Abbiamo vent'anni, siamo innamorati e questa sera abbiamo mangiato la pizza del forno, bruna e con il pomodoro che schiuma rosso e zuccherino, seduti sui gradini di un palazzo, riparati da un cornicione, mentre più in là su tutto diluvia e sulle dita sgretolano le briciole e le gocce.
Abbiamo trent'anni, viviamo insieme e una volta mentre faccio il bagno va via la luce e l'acqua calda non funziona, allora tu riscaldi l'acqua in cucina, la porti nella pentola, mi vedi nudo e io, anche se nudi ci conosciamo, mi vergogno e mi guardo le ossa delle gambe.

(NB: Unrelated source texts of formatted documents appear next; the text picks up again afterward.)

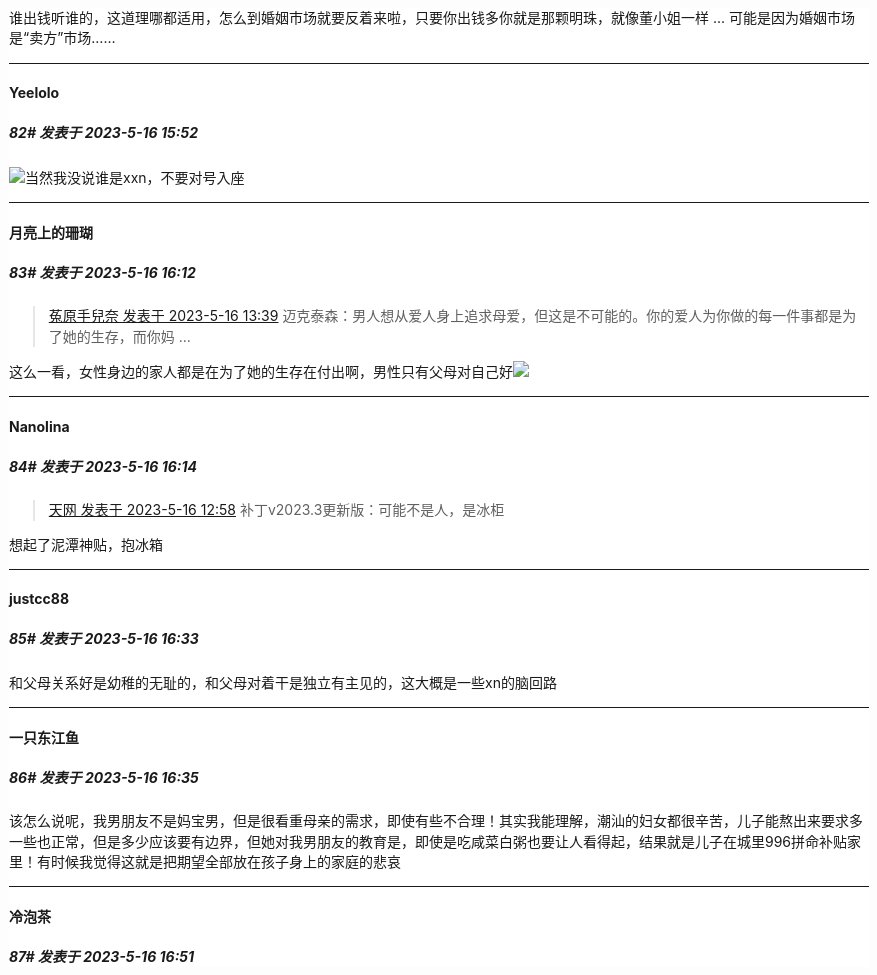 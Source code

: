 谁出钱听谁的，这道理哪都适用，怎么到婚姻市场就要反着来啦，只要你出钱多你就是那颗明珠，就像董小姐一样 ...</blockquote>
可能是因为婚姻市场是“卖方”市场……

*****

####  Yeelolo  
##### 82#       发表于 2023-5-16 15:52

<img src="https://static.saraba1st.com/image/smiley/face2017/049.png" referrerpolicy="no-referrer">当然我没说谁是xxn，不要对号入座


*****

####  月亮上的珊瑚  
##### 83#       发表于 2023-5-16 16:12

<blockquote><a href="httphttps://bbs.saraba1st.com/2b/forum.php?mod=redirect&amp;goto=findpost&amp;pid=60863563&amp;ptid=2134487" target="_blank">菟原手兒奈 发表于 2023-5-16 13:39</a>
迈克泰森：男人想从爱人身上追求母爱，但这是不可能的。你的爱人为你做的每一件事都是为了她的生存，而你妈 ...</blockquote>
这么一看，女性身边的家人都是在为了她的生存在付出啊，男性只有父母对自己好<img src="https://static.saraba1st.com/image/smiley/face2017/135.png" referrerpolicy="no-referrer">


*****

####  Nanolina  
##### 84#       发表于 2023-5-16 16:14

<blockquote><a href="httphttps://bbs.saraba1st.com/2b/forum.php?mod=redirect&amp;goto=findpost&amp;pid=60863058&amp;ptid=2134487" target="_blank">天网 发表于 2023-5-16 12:58</a>
补丁v2023.3更新版：可能不是人，是冰柜</blockquote>
想起了泥潭神贴，抱冰箱


*****

####  justcc88  
##### 85#       发表于 2023-5-16 16:33

和父母关系好是幼稚的无耻的，和父母对着干是独立有主见的，这大概是一些xn的脑回路


*****

####  一只东江鱼  
##### 86#       发表于 2023-5-16 16:35

该怎么说呢，我男朋友不是妈宝男，但是很看重母亲的需求，即使有些不合理！其实我能理解，潮汕的妇女都很辛苦，儿子能熬出来要求多一些也正常，但是多少应该要有边界，但她对我男朋友的教育是，即使是吃咸菜白粥也要让人看得起，结果就是儿子在城里996拼命补贴家里！有时候我觉得这就是把期望全部放在孩子身上的家庭的悲哀


*****

####  冷泡茶  
##### 87#       发表于 2023-5-16 16:51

Trentacinque anni e una mattina presto, mentre siamo nell'ultimo sonno, tu sul ventre con il braccio lungo il corpo, io sul fianco rivolto verso di te, socchiudi la mano e mi prendi tra le dita, piano, inconsapevole, e nel dormiveglia sento che la tua mano dorme e io sono il suo sogno; poi, svegli, andiamo in balcone ad annusare il gelsomino.

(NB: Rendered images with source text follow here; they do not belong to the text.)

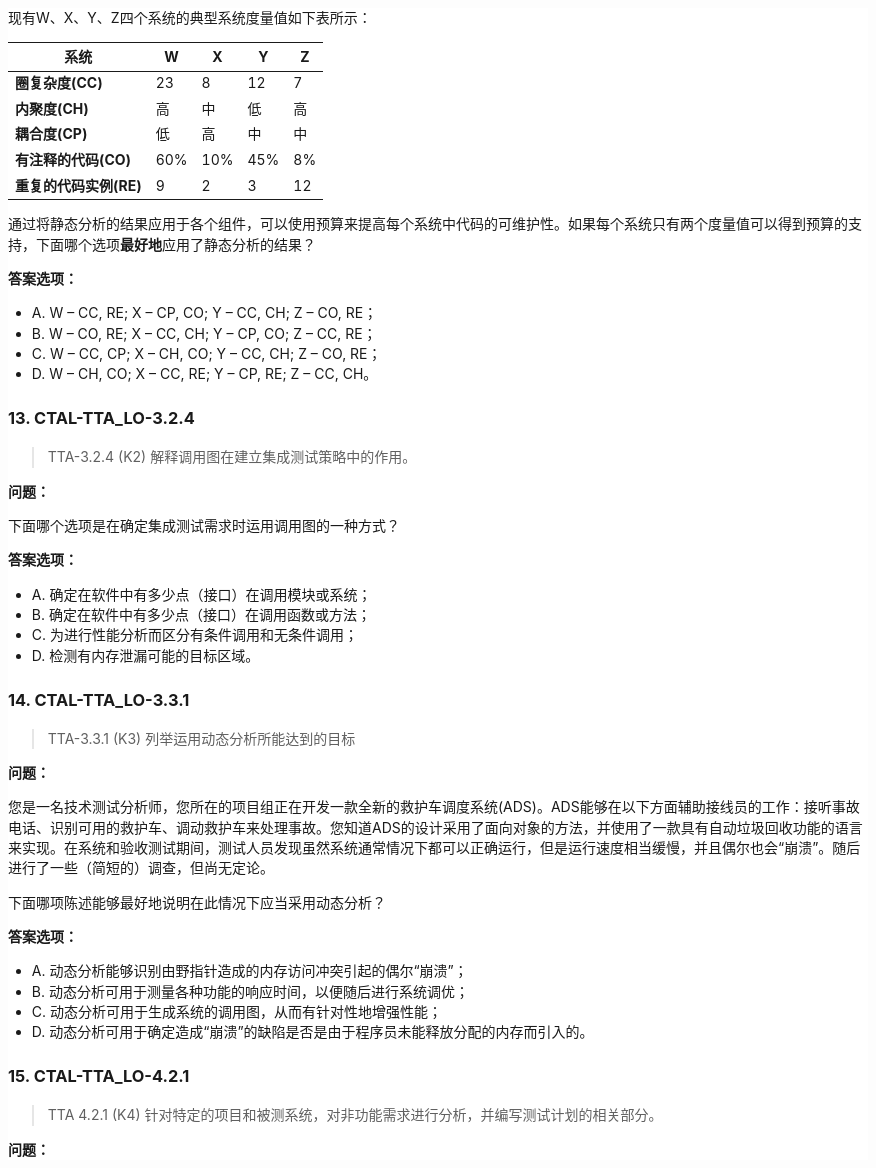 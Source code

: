 现有W、X、Y、Z四个系统的典型系统度量值如下表所示：

**系统** | **W** | **X** | **Y** | **Z**
---|---|---|---|---
**圈复杂度(CC)**| 23 | 8 | 12 | 7
**内聚度(CH)** | 高 | 中 | 低 | 高
**耦合度(CP)** | 低 | 高 | 中 | 中
**有注释的代码(CO)** | 60% | 10% | 45% | 8%
**重复的代码实例(RE)** | 9 | 2 | 3 | 12

通过将静态分析的结果应用于各个组件，可以使用预算来提高每个系统中代码的可维护性。如果每个系统只有两个度量值可以得到预算的支持，下面哪个选项**最好地**应用了静态分析的结果？

**答案选项：**

- A. W – CC, RE; X – CP, CO; Y – CC, CH; Z – CO, RE；
- B. W – CO, RE; X – CC, CH; Y – CP, CO; Z – CC, RE；
- C. W – CC, CP; X – CH, CO; Y – CC, CH; Z – CO, RE；
- D. W – CH, CO; X – CC, RE; Y – CP, RE; Z – CC, CH。

### 13. CTAL-TTA_LO-3.2.4

> TTA-3.2.4 (K2) 解释调用图在建立集成测试策略中的作用。

**问题：**

下面哪个选项是在确定集成测试需求时运用调用图的一种方式？

**答案选项：**

- A. 确定在软件中有多少点（接口）在调用模块或系统；
- B. 确定在软件中有多少点（接口）在调用函数或方法；
- C. 为进行性能分析而区分有条件调用和无条件调用；
- D. 检测有内存泄漏可能的目标区域。

### 14. CTAL-TTA_LO-3.3.1

> TTA-3.3.1 (K3) 列举运用动态分析所能达到的目标

**问题：**

您是一名技术测试分析师，您所在的项目组正在开发一款全新的救护车调度系统(ADS)。ADS能够在以下方面辅助接线员的工作：接听事故电话、识别可用的救护车、调动救护车来处理事故。您知道ADS的设计采用了面向对象的方法，并使用了一款具有自动垃圾回收功能的语言来实现。在系统和验收测试期间，测试人员发现虽然系统通常情况下都可以正确运行，但是运行速度相当缓慢，并且偶尔也会“崩溃”。随后进行了一些（简短的）调查，但尚无定论。

下面哪项陈述能够最好地说明在此情况下应当采用动态分析？

**答案选项：**

- A. 动态分析能够识别由野指针造成的内存访问冲突引起的偶尔“崩溃”；
- B. 动态分析可用于测量各种功能的响应时间，以便随后进行系统调优；
- C. 动态分析可用于生成系统的调用图，从而有针对性地增强性能；
- D. 动态分析可用于确定造成“崩溃”的缺陷是否是由于程序员未能释放分配的内存而引入的。

### 15. CTAL-TTA_LO-4.2.1

> TTA 4.2.1 (K4) 针对特定的项目和被测系统，对非功能需求进行分析，并编写测试计划的相关部分。

**问题：**
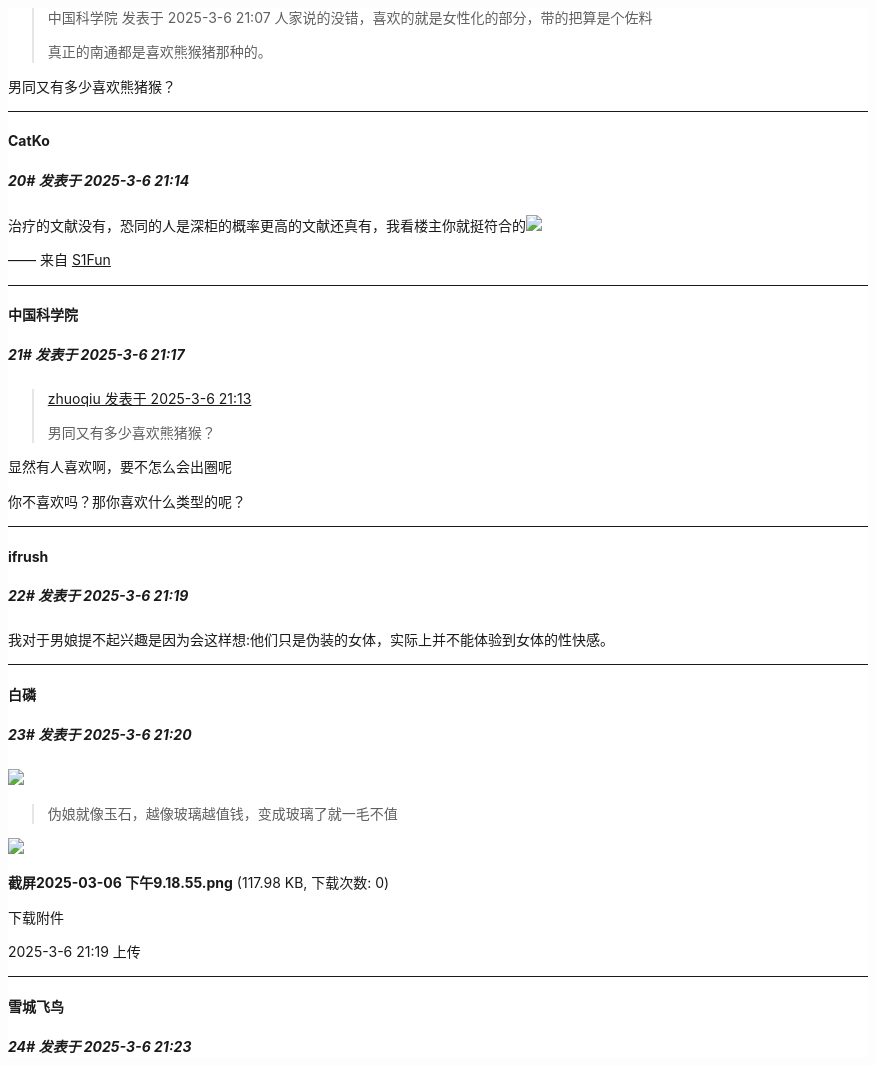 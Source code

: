 <blockquote>中国科学院 发表于 2025-3-6 21:07
人家说的没错，喜欢的就是女性化的部分，带的把算是个佐料

真正的南通都是喜欢熊猴猪那种的。

</blockquote>

男同又有多少喜欢熊猪猴？

*****

####  CatKo  
##### 20#       发表于 2025-3-6 21:14

治疗的文献没有，恐同的人是深柜的概率更高的文献还真有，我看楼主你就挺符合的<img src="https://static.saraba1st.com/image/smiley/face2017/037.png" referrerpolicy="no-referrer">

—— 来自 [S1Fun](https://s1fun.koalcat.com)

*****

####  中国科学院  
##### 21#       发表于 2025-3-6 21:17

<blockquote><a href="httphttps://bbs.saraba1st.com/2b/forum.php?mod=redirect&amp;goto=findpost&amp;pid=67590691&amp;ptid=2248973" target="_blank">zhuoqiu 发表于 2025-3-6 21:13</a>

男同又有多少喜欢熊猪猴？</blockquote>
显然有人喜欢啊，要不怎么会出圈呢

你不喜欢吗？那你喜欢什么类型的呢？

*****

####  ifrush  
##### 22#       发表于 2025-3-6 21:19

我对于男娘提不起兴趣是因为会这样想:他们只是伪装的女体，实际上并不能体验到女体的性快感。

*****

####  白磷  
##### 23#       发表于 2025-3-6 21:20

<img src="https://static.saraba1st.com/image/smiley/face2017/037.png" referrerpolicy="no-referrer"> <blockquote>伪娘就像玉石，越像玻璃越值钱，变成玻璃了就一毛不值</blockquote>

<img src="https://img.saraba1st.com/forum/202503/06/211914wgwa0bwlga8z7aa0.png" referrerpolicy="no-referrer">

<strong>截屏2025-03-06 下午9.18.55.png</strong> (117.98 KB, 下载次数: 0)

下载附件

2025-3-6 21:19 上传

*****

####  雪城飞鸟  
##### 24#       发表于 2025-3-6 21:23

Ne abbiamo cinquanta e abbiamo dimenticato tante cose. Non stiamo più insieme e non ci incontriamo mai. Ogni tanto qualcosa ci fa tornare in mente un gesto o una parola e facciamo, separati, archeologia.
Abbiamo mille anni e siamo biologia. I nostri corpi non ci sono più e sono altro. Un tuo piede è un sasso, il mio naso è sabbia, le tue orecchie sono diventate mele, un mio occhio è un riccio in fondo al mare. La tua bocca, adesso, è carne dentro la mano di un uomo, i miei polmoni sono diventati matita. La materia si converte e noi con lei. Senza coscienza, la mano dell'uomo nel quale ci sei tu prende la matita nella quale ci sono io e scrive delle frasi, e noi esistiamo ancora nel movimento e nella scrittura.